March 11th, 2004 Comments off

Mobile handset sales have reached a half a billion per year, and the industry players are vying for the biggest slice of the pie

As the final figures trickle in, 2003 is turning out to be a better than expected year for wireless telephone handset manufacturers. Consumers worldwide snapped up about half a billion new cell phones.

Those are phenomenal annual sales, according to Ben Wood, principal mobile communications analyst at research firm Gartner. His figures say about 510 million handsets were rung up last year, a 20 percent increase from 2002. By his assessment, the strongest new markets are India, China, Russia, and Brazil. Analyst John Jackson at communications and networking research firm The Yankee Group agrees that handset sales are showing a strong rebound, but his estimates are more conservative. Fueled by high-growth markets in China and India, global handset sales grew by 10 percent last year to $76 billion – or more than 497.7 million units sold, he says. Full final sales figures will not be known until June, when the last of the manufacturers report official results.

Mr. Jackson says the mobile momentum has legs: “Global handset unit and market growth will be favorable for the next three years.” He is projecting 2004 handset sales to pass 513 million with the bulk of sales in two regions: Western Europe, which is seeing growth, primarily from current customers upgrading to handsets with more advanced technology like cameras and larger display screens (see “Smart Phones Briefing: Devices Sector Analysis”) and Asia, which views wireless technology as a cost-effective way to provide telephone and data service.

Gartner points to photo messaging and so-called “disposable” photography as last year’s marketing cornerstones. “The mobile handset industry rode the crest of a wave of robust replacement demand to realize record levels of sales,” says Gartner senior analyst Bryan Prohm.

Nokia was a clear standout among manufacturers last year, says Mr. Jackson. The company continues to profit from a strong foothold in Europe, which makes up more than one-third of the total handset market, and a significant presence in Asia and the Americas.
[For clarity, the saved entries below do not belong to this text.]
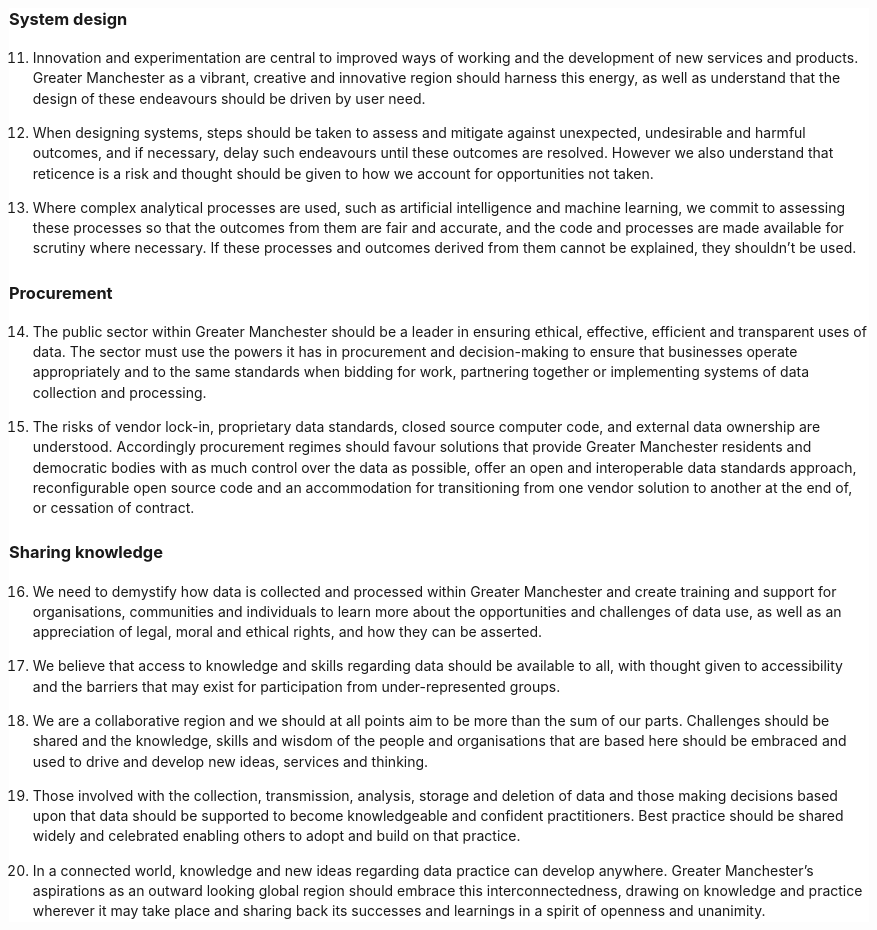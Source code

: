 ### System design

11. Innovation and experimentation are central to improved ways of working and the development of new services and products. Greater Manchester as a vibrant, creative and innovative region should harness this energy, as well as understand that the design of these endeavours should be driven by user need.

12. When designing systems, steps should be taken to assess and mitigate against unexpected, undesirable and harmful outcomes, and if necessary, delay such endeavours until these outcomes are resolved. However we also understand that reticence is a risk and thought should be given to how we account for opportunities not taken.

13. Where complex analytical processes are used, such as artificial intelligence and machine learning, we commit to assessing these processes so that the outcomes from them are fair and accurate, and the code and processes are made available for scrutiny where necessary. If these processes and outcomes derived from them cannot be explained, they shouldn’t be used.

### Procurement

14. The public sector within Greater Manchester should be a leader in ensuring ethical, effective, efficient and transparent uses of data. The sector must use the powers it has in procurement and decision-making to ensure that businesses operate appropriately and to the same standards when bidding for work, partnering together or implementing systems of data collection and processing.

15. The risks of vendor lock-in, proprietary data standards, closed source computer code, and external data ownership are understood. Accordingly procurement regimes should favour solutions that provide Greater Manchester residents and democratic bodies with as much control over the data as possible, offer an open and interoperable data standards approach, reconfigurable open source code and an accommodation for transitioning from one vendor solution to another at the end of, or cessation of contract.

### Sharing knowledge

16. We need to demystify how data is collected and processed within Greater Manchester and create training and support for organisations, communities and individuals to learn more about the opportunities and challenges of data use, as well as an appreciation of legal, moral and ethical rights, and how they can be asserted.

17. We believe that access to knowledge and skills regarding data should be available to all, with thought given to accessibility and the barriers that may exist for participation from under-represented groups.

18. We are a collaborative region and we should at all points aim to be more than the sum of our parts. Challenges should be shared and the knowledge, skills and wisdom of the people and organisations that are based here should be embraced and used to drive and develop new ideas, services and thinking.

19. Those involved with the collection, transmission, analysis, storage and deletion of data and those making decisions based upon that data should be supported to become knowledgeable and confident practitioners. Best practice should be shared widely and celebrated enabling others to adopt and build on that practice.

20. In a connected world, knowledge and new ideas regarding data practice can develop anywhere. Greater Manchester’s aspirations as an outward looking global region should embrace this interconnectedness, drawing on knowledge and practice wherever it may take place and sharing back its successes and learnings in a spirit of openness and unanimity.

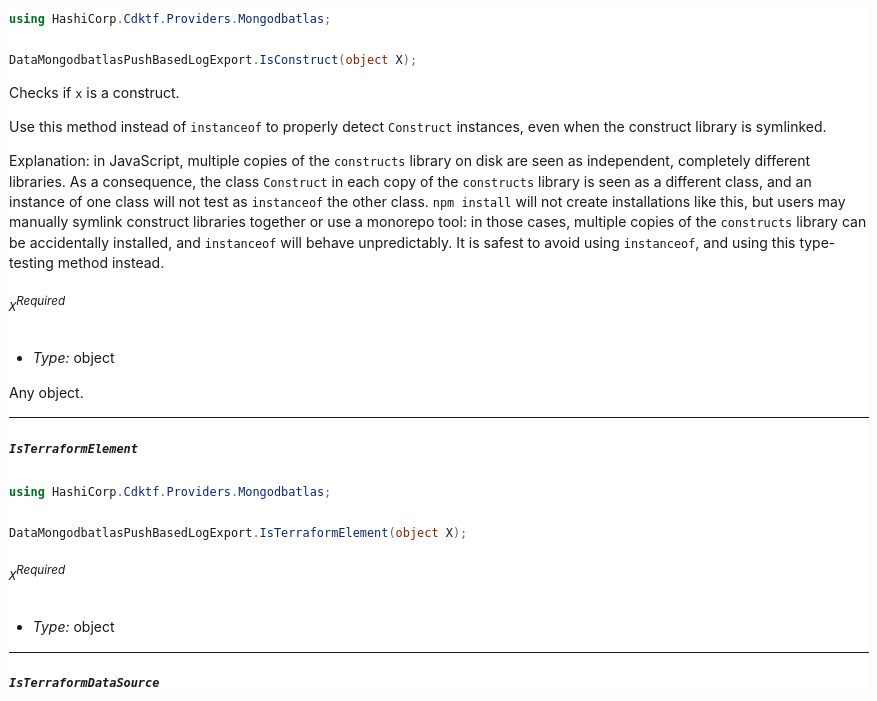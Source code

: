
 ```csharp
using HashiCorp.Cdktf.Providers.Mongodbatlas;

DataMongodbatlasPushBasedLogExport.IsConstruct(object X);
```

Checks if `x` is a construct.

Use this method instead of `instanceof` to properly detect `Construct`
instances, even when the construct library is symlinked.

Explanation: in JavaScript, multiple copies of the `constructs` library on
disk are seen as independent, completely different libraries. As a
consequence, the class `Construct` in each copy of the `constructs` library
is seen as a different class, and an instance of one class will not test as
`instanceof` the other class. `npm install` will not create installations
like this, but users may manually symlink construct libraries together or
use a monorepo tool: in those cases, multiple copies of the `constructs`
library can be accidentally installed, and `instanceof` will behave
unpredictably. It is safest to avoid using `instanceof`, and using
this type-testing method instead.

###### `X`<sup>Required</sup> <a name="X" id="@cdktf/provider-mongodbatlas.dataMongodbatlasPushBasedLogExport.DataMongodbatlasPushBasedLogExport.isConstruct.parameter.x"></a>

- *Type:* object

Any object.

---

##### `IsTerraformElement` <a name="IsTerraformElement" id="@cdktf/provider-mongodbatlas.dataMongodbatlasPushBasedLogExport.DataMongodbatlasPushBasedLogExport.isTerraformElement"></a>

```csharp
using HashiCorp.Cdktf.Providers.Mongodbatlas;

DataMongodbatlasPushBasedLogExport.IsTerraformElement(object X);
```

###### `X`<sup>Required</sup> <a name="X" id="@cdktf/provider-mongodbatlas.dataMongodbatlasPushBasedLogExport.DataMongodbatlasPushBasedLogExport.isTerraformElement.parameter.x"></a>

- *Type:* object

---

##### `IsTerraformDataSource` <a name="IsTerraformDataSource" id="@cdktf/provider-mongodbatlas.dataMongodbatlasPushBasedLogExport.DataMongodbatlasPushBasedLogExport.isTerraformDataSource"></a>
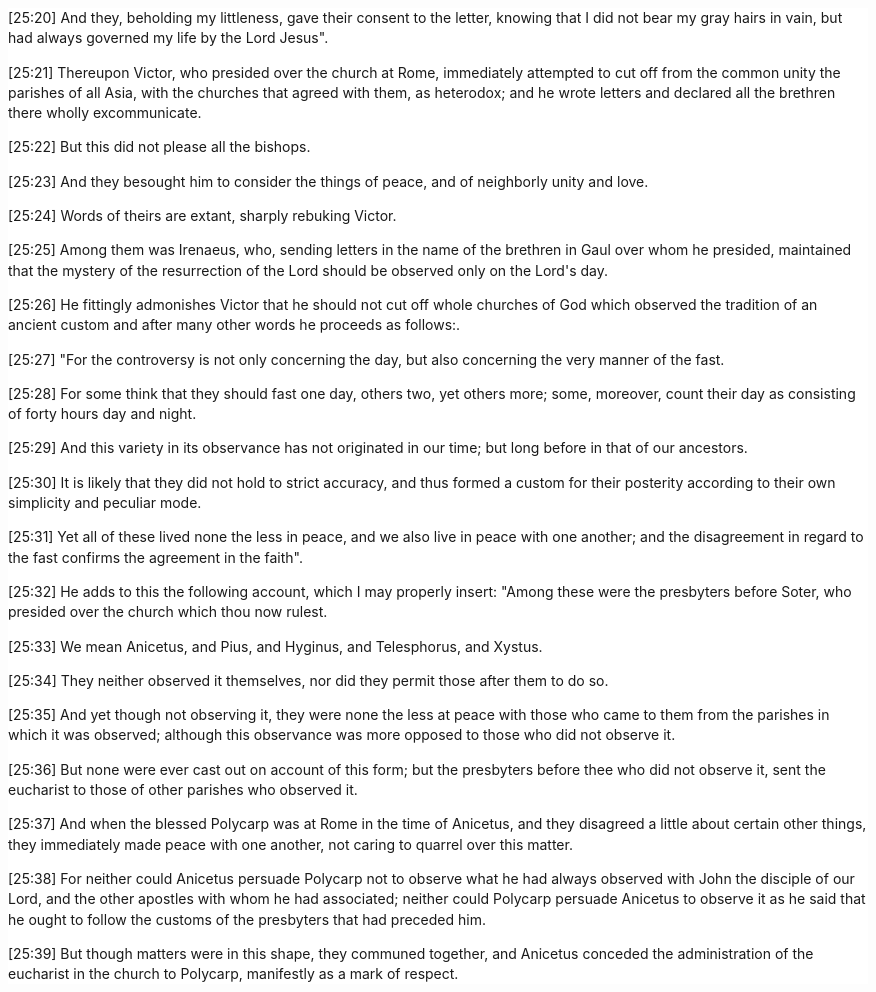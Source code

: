 [25:20] And they, beholding my littleness, gave their consent to the letter, knowing that I did not bear my gray hairs in vain, but had always governed my life by the Lord Jesus".

[25:21] Thereupon Victor, who presided over the church at Rome, immediately attempted to cut off from the common unity the parishes of all Asia, with the churches that agreed with them, as heterodox; and he wrote letters and declared all the brethren there wholly excommunicate.

[25:22] But this did not please all the bishops.

[25:23] And they besought him to consider the things of peace, and of neighborly unity and love.

[25:24] Words of theirs are extant, sharply rebuking Victor.

[25:25] Among them was Irenaeus, who, sending letters in the name of the brethren in Gaul over whom he presided, maintained that the mystery of the resurrection of the Lord should be observed only on the Lord's day.

[25:26] He fittingly admonishes Victor that he should not cut off whole churches of God which observed the tradition of an ancient custom and after many other words he proceeds as follows:.

[25:27] "For the controversy is not only concerning the day, but also concerning the very manner of the fast.

[25:28] For some think that they should fast one day, others two, yet others more; some, moreover, count their day as consisting of forty hours day and night.

[25:29] And this variety in its observance has not originated in our time; but long before in that of our ancestors.

[25:30] It is likely that they did not hold to strict accuracy, and thus formed a custom for their posterity according to their own simplicity and peculiar mode.

[25:31] Yet all of these lived none the less in peace, and we also live in peace with one another; and the disagreement in regard to the fast confirms the agreement in the faith".

[25:32] He adds to this the following account, which I may properly insert:  "Among these were the presbyters before Soter, who presided over the church which thou now rulest.

[25:33] We mean Anicetus, and Pius, and Hyginus, and Telesphorus, and Xystus.

[25:34] They neither observed it themselves, nor did they permit those after them to do so.

[25:35] And yet though not observing it, they were none the less at peace with those who came to them from the parishes in which it was observed; although this observance was more opposed to those who did not observe it.

[25:36] But none were ever cast out on account of this form; but the presbyters before thee who did not observe it, sent the eucharist to those of other parishes who observed it.

[25:37] And when the blessed Polycarp was at Rome in the time of Anicetus, and they disagreed a little about certain other things, they immediately made peace with one another, not caring to quarrel over this matter.

[25:38] For neither could Anicetus persuade Polycarp not to observe what he had always observed with John the disciple of our Lord, and the other apostles with whom he had associated; neither could Polycarp persuade Anicetus to observe it as he said that he ought to follow the customs of the presbyters that had preceded him.

[25:39] But though matters were in this shape, they communed together, and Anicetus conceded the administration of the eucharist in the church to Polycarp, manifestly as a mark of respect.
However, Nokia – and other major handset makers like Motorola, Sony/Ericsson, and Samsung – may have trouble ahead.

Consumer appetite for technical advances, service provider demands for lower-priced phones to stem customer churn, and increased competition in general will continue to squeeze already thin profit margins for handset makers, says Mr. Jackson. That pressure may be too much for some companies to stick it out.

“Consolidation may occur, but as established vendors exit the market, emerging Korean, Japanese, or other ODMs [original design manufacturers] will take their place. Nokia’s European stronghold will come under pressure from Asian vendors, and possibly from Motorola, if its execution improves,” he says.

ODM companies profiting from the upturn in handset sales include Solectron, Flextronics, Celestica, and Elecoteq, according to Mr. Jackson. He says cell phone companies will be increasingly reliant on these manufacturers to head off growing overhead expenses as demand pushes up production volume.

Gartner’s Mr. Wood says he will likely raise the worldwide handset sales forecast for 2004 to 560 million, up about 10 percent from the current 511 million, based on the increased demand so far in 2004.

While cell phone makers are enjoying a booming business, not all companies targeting the mobile market are faring as well. Microsoft once again failed in its attempts to dominate or even gain a significant foothold in wireless handset operating systems last year. Mr. Jackson says before Microsoft can win broad entry into the handset market, service providers will have to give up control of the handset distribution system.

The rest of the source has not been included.